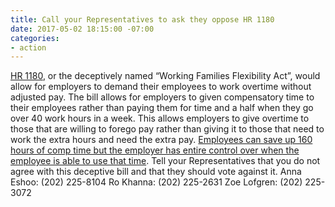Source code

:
 ```yaml
---
title: Call your Representatives to ask they oppose HR 1180
date: 2017-05-02 18:15:00 -07:00
categories:
- action
---
```


[HR 1180](https://www.congress.gov/bill/115th-congress/house-bill/1180), or the deceptively named “Working Families Flexibility Act”, would allow for employers to demand their employees to work overtime without adjusted pay. The bill allows for employers to given compensatory time to their employees rather than paying them for time and a half when they go over 40 work hours in a week. This allows employers to give overtime to those that are willing to forego pay rather than giving it to those that need to work the extra hours and need the extra pay. [Employees can save up 160 hours of comp time but the employer has entire control over when the employee is able to use that time](http://thehill.com/blogs/pundits-blog/labor/327391-comp-time-bill-is-back-and-still-hurts-workers). Tell your Representatives that you do not agree with this deceptive bill and that they should vote against it. 
Anna Eshoo: (202) 225-8104
Ro Khanna: (202) 225-2631
Zoe Lofgren: (202) 225-3072
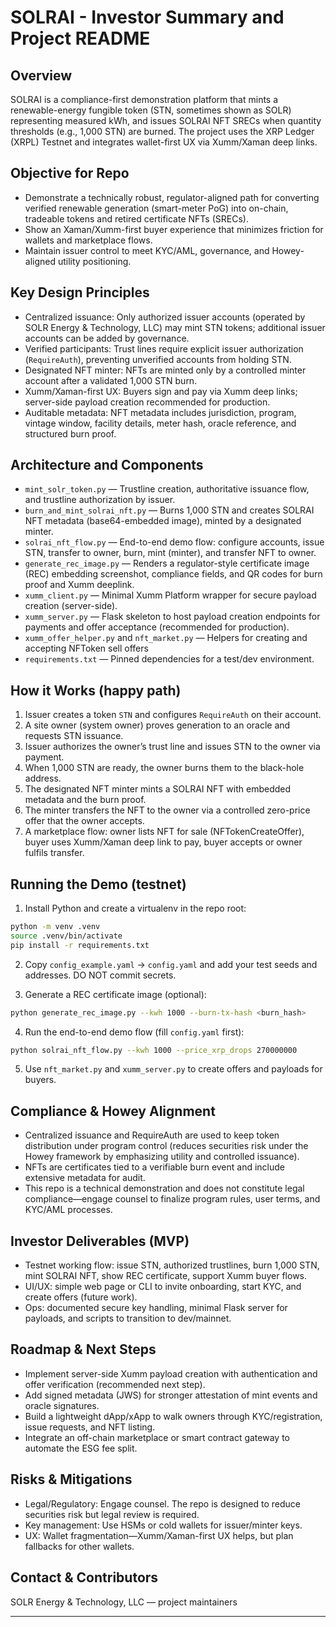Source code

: SOLRAI - Investor Summary and Project README
=============================================

Overview
--------
SOLRAI is a compliance-first demonstration platform that mints a renewable-energy fungible token (STN, sometimes shown as SOLR) representing measured kWh, and issues SOLRAI NFT SRECs when quantity thresholds (e.g., 1,000 STN) are burned. The project uses the XRP Ledger (XRPL) Testnet and integrates wallet-first UX via Xumm/Xaman deep links.

Objective for Repo
-----------------------
- Demonstrate a technically robust, regulator-aligned path for converting verified renewable generation (smart-meter PoG) into on-chain, tradeable tokens and retired certificate NFTs (SRECs).
- Show an Xaman/Xumm-first buyer experience that minimizes friction for wallets and marketplace flows.
- Maintain issuer control to meet KYC/AML, governance, and Howey-aligned utility positioning.

Key Design Principles
---------------------
- Centralized issuance: Only authorized issuer accounts (operated by SOLR Energy & Technology, LLC) may mint STN tokens; additional issuer accounts can be added by governance.
- Verified participants: Trust lines require explicit issuer authorization (`RequireAuth`), preventing unverified accounts from holding STN.
- Designated NFT minter: NFTs are minted only by a controlled minter account after a validated 1,000 STN burn.
- Xumm/Xaman-first UX: Buyers sign and pay via Xumm deep links; server-side payload creation recommended for production.
- Auditable metadata: NFT metadata includes jurisdiction, program, vintage window, facility details, meter hash, oracle reference, and structured burn proof.

Architecture and Components
---------------------------
- `mint_solr_token.py` — Trustline creation, authoritative issuance flow, and trustline authorization by issuer.
- `burn_and_mint_solrai_nft.py` — Burns 1,000 STN and creates SOLRAI NFT metadata (base64-embedded image), minted by a designated minter.
- `solrai_nft_flow.py` — End-to-end demo flow: configure accounts, issue STN, transfer to owner, burn, mint (minter), and transfer NFT to owner.
- `generate_rec_image.py` — Renders a regulator-style certificate image (REC) embedding screenshot, compliance fields, and QR codes for burn proof and Xumm deeplink.
- `xumm_client.py` — Minimal Xumm Platform wrapper for secure payload creation (server-side).
- `xumm_server.py` — Flask skeleton to host payload creation endpoints for payments and offer acceptance (recommended for production).
- `xumm_offer_helper.py` and `nft_market.py` — Helpers for creating and accepting NFToken sell offers
- `requirements.txt` — Pinned dependencies for a test/dev environment.

How it Works (happy path)
-------------------------
1. Issuer creates a token `STN` and configures `RequireAuth` on their account.
2. A site owner (system owner) proves generation to an oracle and requests STN issuance.
3. Issuer authorizes the owner’s trust line and issues STN to the owner via payment.
4. When 1,000 STN are ready, the owner burns them to the black-hole address.
5. The designated NFT minter mints a SOLRAI NFT with embedded metadata and the burn proof.
6. The minter transfers the NFT to the owner via a controlled zero-price offer that the owner accepts.
7. A marketplace flow: owner lists NFT for sale (NFTokenCreateOffer), buyer uses Xumm/Xaman deep link to pay, buyer accepts or owner fulfils transfer.

Running the Demo (testnet)
--------------------------
1. Install Python and create a virtualenv in the repo root:

```bash
python -m venv .venv
source .venv/bin/activate
pip install -r requirements.txt
```

2. Copy `config_example.yaml` -> `config.yaml` and add your test seeds and addresses. DO NOT commit secrets.

3. Generate a REC certificate image (optional):

```bash
python generate_rec_image.py --kwh 1000 --burn-tx-hash <burn_hash>
```

4. Run the end-to-end demo flow (fill `config.yaml` first):

```bash
python solrai_nft_flow.py --kwh 1000 --price_xrp_drops 270000000
```

5. Use `nft_market.py` and `xumm_server.py` to create offers and payloads for buyers.

Compliance & Howey Alignment
----------------------------
- Centralized issuance and RequireAuth are used to keep token distribution under program control (reduces securities risk under the Howey framework by emphasizing utility and controlled issuance).
- NFTs are certificates tied to a verifiable burn event and include extensive metadata for audit.
- This repo is a technical demonstration and does not constitute legal compliance—engage counsel to finalize program rules, user terms, and KYC/AML processes.

Investor Deliverables (MVP)
---------------------------
- Testnet working flow: issue STN, authorized trustlines, burn 1,000 STN, mint SOLRAI NFT, show REC certificate, support Xumm buyer flows.
- UI/UX: simple web page or CLI to invite onboarding, start KYC, and create offers (future work).
- Ops: documented secure key handling, minimal Flask server for payloads, and scripts to transition to dev/mainnet.

Roadmap & Next Steps
--------------------
- Implement server-side Xumm payload creation with authentication and offer verification (recommended next step).
- Add signed metadata (JWS) for stronger attestation of mint events and oracle signatures.
- Build a lightweight dApp/xApp to walk owners through KYC/registration, issue requests, and NFT listing.
- Integrate an off-chain marketplace or smart contract gateway to automate the ESG fee split.

Risks & Mitigations
-------------------
- Legal/Regulatory: Engage counsel. The repo is designed to reduce securities risk but legal review is required.
- Key management: Use HSMs or cold wallets for issuer/minter keys.
- UX: Wallet fragmentation—Xumm/Xaman-first UX helps, but plan fallbacks for other wallets.

Contact & Contributors
----------------------
SOLR Energy & Technology, LLC — project maintainers


---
-- -- --
• Problem to solve: Return only those lines of the records that contain the string "secure".

• Reply to the exercise:
- `xumm_client.py` — Minimal Xumm Platform wrapper for secure payload creation (server-side).
- Ops: documented secure key handling, minimal Flask server for payloads, and scripts to transition to dev/mainnet.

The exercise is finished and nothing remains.